Before we take off, lb starts with the kicking.  I see the passenger eyeing the exit seat in front of him.  He politely asks the attendant to move up.  She responds that they are premium seats and not available.  The disappointment in this poor guy was showing on his sleeve.  I jump in and offer to pay for the seat.  Actually, I started out with can I move the car seat to under the plane so she can't Pele the seat in front.  She said no…the person has to complain before they can move.  Time out.  Really?  Since when has treatment come before prevention?  Even dating back to the days of junior high, the best birth control is/ was abstinence. Yet this airline is preaching adoption.  I don't get it.  After a few timely screams from LB, our attendant got the point and moved the gentleman.  The rest of the flight was a tag team/ musical chairs.  If anyone was filming us from behind, the resulting comedy would have featured an assortment of tools.  From goldfish, to rice cakes, to a Nutragrain bar.  We had it and we fed our little chick.
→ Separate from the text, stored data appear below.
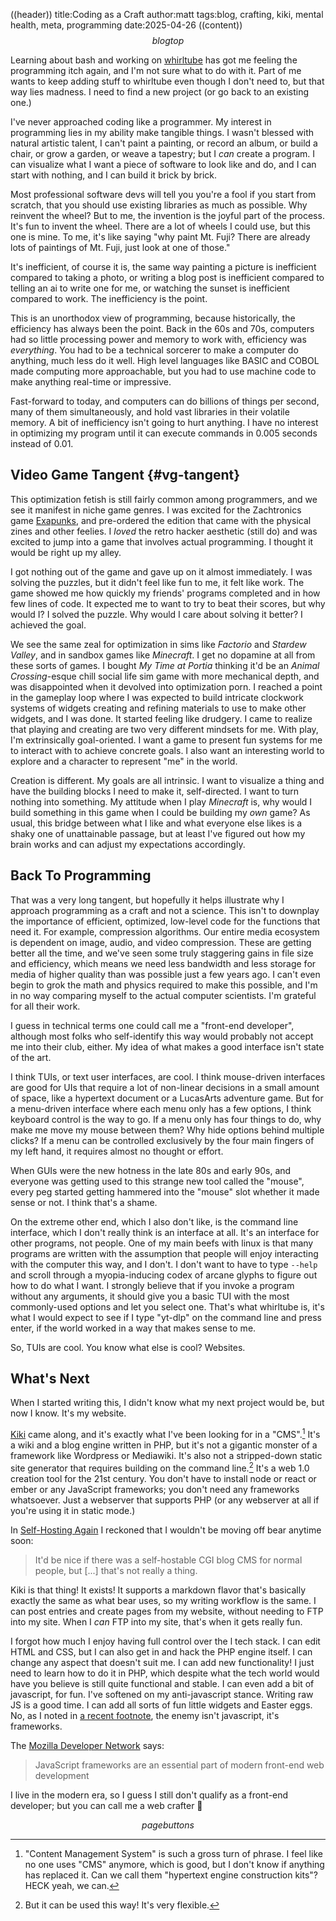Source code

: ((header))
title:Coding as a Craft
author:matt
tags:blog, crafting, kiki, mental health, meta, programming
date:2025-04-26
((content))
$$blogtop$$

Learning about bash and working on [whirltube](/?page=whirltube) has got me feeling the programming itch again, and I'm not sure what to do with it. Part of me wants to keep adding stuff to whirltube even though I don't need to, but that way lies madness. I need to find a new project (or go back to an existing one.)

I've never approached coding like a programmer. My interest in programming lies in my ability make tangible things. I wasn't blessed with natural artistic talent, I can't paint a painting, or record an album, or build a chair, or grow a garden, or weave a tapestry; but I *can* create a program. I can visualize what I want a piece of software to look like and do, and I can start with nothing, and I can build it brick by brick. 

Most professional software devs will tell you you're a fool if you start from scratch, that you should use existing libraries as much as possible. Why reinvent the wheel? But to me, the invention is the joyful part of the process. It's fun to invent the wheel. There are a lot of wheels I could use, but this one is mine. To me, it's like saying "why paint Mt. Fuji? There are already lots of paintings of Mt. Fuji, just look at one of those." 

It's inefficient, of course it is, the same way painting a picture is inefficient compared to taking a photo, or writing a blog post is inefficient compared to telling an ai to write one for me, or watching the sunset is inefficient compared to work. The inefficiency is the point.

This is an unorthodox view of programming, because historically, the efficiency has always been the point. Back in the 60s and 70s, computers had so little processing power and memory to work with, efficiency was *everything*. You had to be a technical sorcerer to make a computer do anything, much less do it well. High level languages like BASIC and COBOL made computing more approachable, but you had to use machine code to make anything real-time or impressive.

Fast-forward to today, and computers can do billions of things per second, many of them simultaneously, and hold vast libraries in their volatile memory. A bit of inefficiency isn't going to hurt anything. I have no interest in optimizing my program until it can execute commands in 0.005 seconds instead of 0.01.

## Video Game Tangent {#vg-tangent}

This optimization fetish is still fairly common among programmers, and we see it manifest in niche game genres. I was excited for the Zachtronics game [Exapunks](https://zachtronics.itch.io/exapunks), and pre-ordered the edition that came with the physical zines and other feelies. I *loved* the retro hacker aesthetic (still do) and was excited to jump into a game that involves actual programming. I thought it would be right up my alley.

I got nothing out of the game and gave up on it almost immediately. I was solving the puzzles, but it didn't feel like fun to me, it felt like work. The game showed me how quickly my friends' programs completed and in how few lines of code. It expected me to want to try to beat their scores, but why would I? I solved the puzzle. Why would I care about solving it better? I achieved the goal.

We see the same zeal for optimization in sims like *Factorio* and *Stardew Valley*, and in sandbox games like *Minecraft*. I get no dopamine at all from these sorts of games. I bought *My Time at Portia* thinking it'd be an *Animal Crossing*-esque chill social life sim game with more mechanical depth, and was disappointed when it devolved into optimization porn. I reached a point in the gameplay loop where I was expected to build intricate clockwork systems of widgets creating and refining materials to use to make other widgets, and I was done. It started feeling like drudgery. I came to realize that playing and creating are two very different mindsets for me. With play, I'm extrinsically goal-oriented. I want a game to present fun systems for me to interact with to achieve concrete goals. I also want an interesting world to explore and a character to represent "me" in the world.

Creation is different. My goals are all intrinsic. I want to visualize a thing and have the building blocks I need to make it, self-directed. I want to turn nothing into something. My attitude when I play *Minecraft* is, why would I build something in this game when I could be building my *own* game? As usual, this bridge between what I like and what everyone else likes is a shaky one of unattainable passage, but at least I've figured out how my brain works and can adjust my expectations accordingly.

## Back To Programming

That was a very long tangent, but hopefully it helps illustrate why I approach programming as a craft and not a science. This isn't to downplay the importance of efficient, optimized, low-level code for the functions that need it. For example, compression algorithms. Our entire media ecosystem is dependent on image, audio, and video compression. These are getting better all the time, and we've seen some truly staggering gains in file size and efficiency, which means we need less bandwidth and less storage for media of higher quality than was possible just a few years ago. I can't even begin to grok the math and physics required to make this possible, and I'm in no way comparing myself to the actual computer scientists. I'm grateful for all their work.

I guess in technical terms one could call me a "front-end developer", although most folks who self-identify this way would probably not accept me into their club, either. My idea of what makes a good interface isn't state of the art.

I think TUIs, or text user interfaces, are cool. I think mouse-driven interfaces are good for UIs that require a lot of non-linear decisions in a small amount of space, like a hypertext document or a LucasArts adventure game. But for a menu-driven interface where each menu only has a few options, I think keyboard control is the way to go. If a menu only has four things to do, why make me move my mouse between them? Why hide options behind multiple clicks? If a menu can be controlled exclusively by the four main fingers of my left hand, it requires almost no thought or effort.

When GUIs were the new hotness in the late 80s and early 90s, and everyone was getting used to this strange new tool called the "mouse", every peg started getting hammered into the "mouse" slot whether it made sense or not. I think that's a shame.

On the extreme other end, which I also don't like, is the command line interface, which I don't really think is an interface at all. It's an interface for other programs, not people. One of my main beefs with linux is that many programs are written with the assumption that people will enjoy interacting with the computer this way, and I don't. I don't want to have to type ``--help`` and scroll through a myopia-inducing codex of arcane glyphs to figure out how to do what I want. I strongly believe that if you invoke a program without any arguments, it should give you a basic TUI with the most commonly-used options and let you select one. That's what whirltube is, it's what I would expect to see if I type "yt-dlp" on the command line and press enter, if the world worked in a way that makes sense to me.

So, TUIs are cool. You know what else is cool? Websites.

## What's Next

When I started writing this, I didn't know what my next project would be, but now I know. It's my website.

[Kiki](https://tomo-dashi.itch.io/kiki) came along, and it's exactly what I've been looking for in a "CMS".[^cms] It's a wiki and a blog engine written in PHP, but it's not a gigantic monster of a framework like Wordpress or Mediawiki. It's also not a stripped-down static site generator that requires building on the command line.[^static] It's a web 1.0 creation tool for the 21st century. You don't have to install node or react or ember or any JavaScript frameworks; you don't need any frameworks whatsoever. Just a webserver that supports PHP (or any webserver at all if you're using it in static mode.)

In [Self-Hosting Again](https://bluelander.bearblog.dev/self-hosting-again/) I reckoned that I wouldn't be moving off bear anytime soon:

>It'd be nice if there was a self-hostable CGI blog CMS for normal people, but [...] that's not really a thing.

Kiki is that thing! It exists! It supports a markdown flavor that's basically exactly the same as what bear uses, so my writing workflow is the same. I can post entries and create pages from my website, without needing to FTP into my site. When I *can* FTP into my site, that's when it gets really fun.

I forgot how much I enjoy having full control over the l tech stack. I can edit HTML and CSS, but I can also get in and hack the PHP engine itself. I can change any aspect that doesn't suit me. I can add new functionality! I just need to learn how to do it in PHP, which despite what the tech world would have you believe is still quite functional and stable. I can even add a bit of javascript, for fun. I've softened on my anti-javascript stance. Writing raw JS is a good time. I can add all sorts of fun little widgets and Easter eggs. No, as I noted in [a recent footnote](https://bluelander.bearblog.dev/im-doing-technology/#fn-1), the enemy isn't javascript, it's frameworks.

The [Mozilla Developer Network](https://developer.mozilla.org/en-US/docs/Learn_web_development/Core/Frameworks_libraries) says:

>JavaScript frameworks are an essential part of modern front-end web development

I live in the modern era, so I guess I still don't qualify as a front-end developer; but you can call me a web crafter 🦝

$$pagebuttons$$

[^cms]: "Content Management System" is such a gross turn of phrase. I feel like no one uses "CMS" anymore, which is good, but I don't know if anything has replaced it. Can we call them "hypertext engine construction kits"? HECK yeah, we can.

[^static]: But it can be used this way! It's very flexible.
Then came the IPad and puzzles and Mickey Mouse shows.  What makes this especially enjoyable for me is I have a wife that hates flying.  Total anxiety and out of body experience my bride.  So compound that anxiety with our little noise machine and you get rash behavior.  I'll leave it at that to preserve the rest of my vacation (and marriage).    By the end of the flight, I totaled 4 counts of Ashley asked how long it would be before she could enjoy a spirit of some sort.  Soon honey, soon.  It is these particular moments that I wish I could playback every time I come home from a 14 hour work day and need a beer. Not want, need.  Honey, I can honestly say I know how you are feeling.  In the meantime, why don't you grab one of lb's pacifiers?  Kidding, only kidding. 

One more thing about the flight-there were three occurrences of surrounding passengers offering up stories (but I interpret as suggestions) about what to do with toddlers on a flight.  I even heard the granny tell the whiskey in the milk story.  Except her version did not end with a sleeping child, it ended with granny ordering a couple whiskey milks for herself.  “Loopy” was the word she used.  “Loopy”.  I thought her glasses were loopy.  They were thicker than my Iphone   
There is but one word that could encapsulate the start of this trip-Fun tastic. 

Sunday, September 9, 2012

Schoooooool


Well technically it’s a Mother’s Day out program hosted at the local church, every Tuesday and Thursday.  LB is well positioned in the 18-24 month cohort- classroom setting, 8:30-2:30 (with nap time), 10 kids and 2 teachers.  Report cards are available every day and the feedback highlights demeanor (happy, sad, or please don’t hesitate to leave your kid at home) and eating/sleeping/potty performance.  If you are lucky, you receive anecdotal comments from the teacher like “Leighton waited for her turn to draw, and quickly said thank you after receiving the crayons.”  That’s my girl!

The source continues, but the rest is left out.